# Need help rooting g2x 2.3.3



## lilviet93

I just bought this phone off of eBay, and I'm trying to root it. From what I read I have to install CWM recovery then flash a rooted stock 2.3.3. So I try to install cwm recovery. http://forum.xda-developers.com/showthread.php?t=1056847 but I am stuck at step 4 after I plug in the usb to my phone while holding the volume bottoms... nothing pops up, no window saying detects a new APX device. Please help this noob.

Sent from my LG-P999 using Tapatalk


----------



## jHutch

> I just bought this phone off of eBay, and I'm trying to root it.
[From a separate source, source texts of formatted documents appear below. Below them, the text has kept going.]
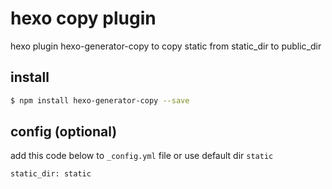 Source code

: # hexo copy plugin

hexo plugin hexo-generator-copy to copy static from static_dir to public_dir


## install

``` bash
$ npm install hexo-generator-copy --save
```

## config (optional)

add this code below to `_config.yml` file or use default dir `static` 

```
static_dir: static
```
From what I read I have to install CWM recovery then flash a rooted stock 2.3.3. So I try to install cwm recovery. http://forum.xda-dev...d.php?t=1056847 but I am stuck at step 4 after I plug in the usb to my phone while holding the volume bottoms... nothing pops up, no window saying detects a new APX device. Please help this noob.
> 
> Sent from my LG-P999 using Tapatalk


you mean your having trouble with the drivers? You can prob just dl them somewhere and install them.

Sent from my DROIDX using Tapatalk


----------



## lilviet93

Already have them installed...phone just wont connect to PC for some reason...even with power on it doesn't do anythinh

Sent from my LG-P999 using Tapatalk


----------



## chipis

tried uninstalled the drivers.
1. Installed the drivers
2. dont plugin you phone to the pc yet
until its all done and ask you.
3. Plugin yur phone to pc.
4. and it will said that the phone and device etc ect ect.
are sucesfull installed and ready to used.
5. http://forum.xda-developers.com/showthread.php?t=1056847 < ---- Used this method is the best guide to root. Read all the instructions or it would be stuck on semibrick if you dont do it right.

Hope it helps


----------